• _DATA FOR ANALYSIS_:

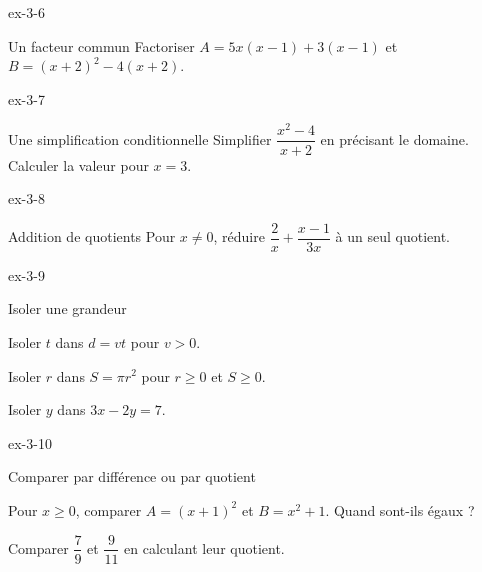\clearpage{}
\begin{blocLivre}{ex-3-6}
\begin{exercice}[2]{Un facteur commun}
Factoriser $A=5x(x-1)+3(x-1)$ et $B=(x+2)^2-4(x+2)$.
\end{exercice}
\end{blocLivre}
\begin{blocLivre}{ex-3-7}
\begin{exercice}[2]{Une simplification conditionnelle}
Simplifier $\dfrac{x^2-4}{x+2}$ en précisant le domaine. Calculer la valeur pour $x=3$.
\end{exercice}
\end{blocLivre}
\begin{blocLivre}{ex-3-8}
\begin{exercice}[2]{Addition de quotients}
Pour $x\ne0$, réduire $\dfrac{2}{x}+\dfrac{x-1}{3x}$ à un seul quotient.
\end{exercice}
\end{blocLivre}
\begin{blocLivre}{ex-3-9}
\begin{exercice}[2]{Isoler une grandeur}
\begin{questions}
\item Isoler $t$ dans $d=vt$ pour $v>0$.
\item Isoler $r$ dans $S=\pi r^2$ pour $r\ge0$ et $S\ge0$.
\item Isoler $y$ dans $3x-2y=7$.
\end{questions}
\end{exercice}
\end{blocLivre}
\begin{blocLivre}{ex-3-10}
\begin{exercice}[2]{Comparer par différence ou par quotient}
\begin{questions}
\item Pour $x\ge0$, comparer $A=(x+1)^2$ et $B=x^2+1$. Quand sont-ils égaux ?
\item Comparer $\dfrac79$ et $\dfrac9{11}$ en calculant leur quotient.
\end{questions}
\end{exercice}
\end{blocLivre}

• _ABOUT THIS EXERCISE_:
How many of the lines in this material contain the word "begin"? State the number and nothing else.

• _ANSWER AREA_:
12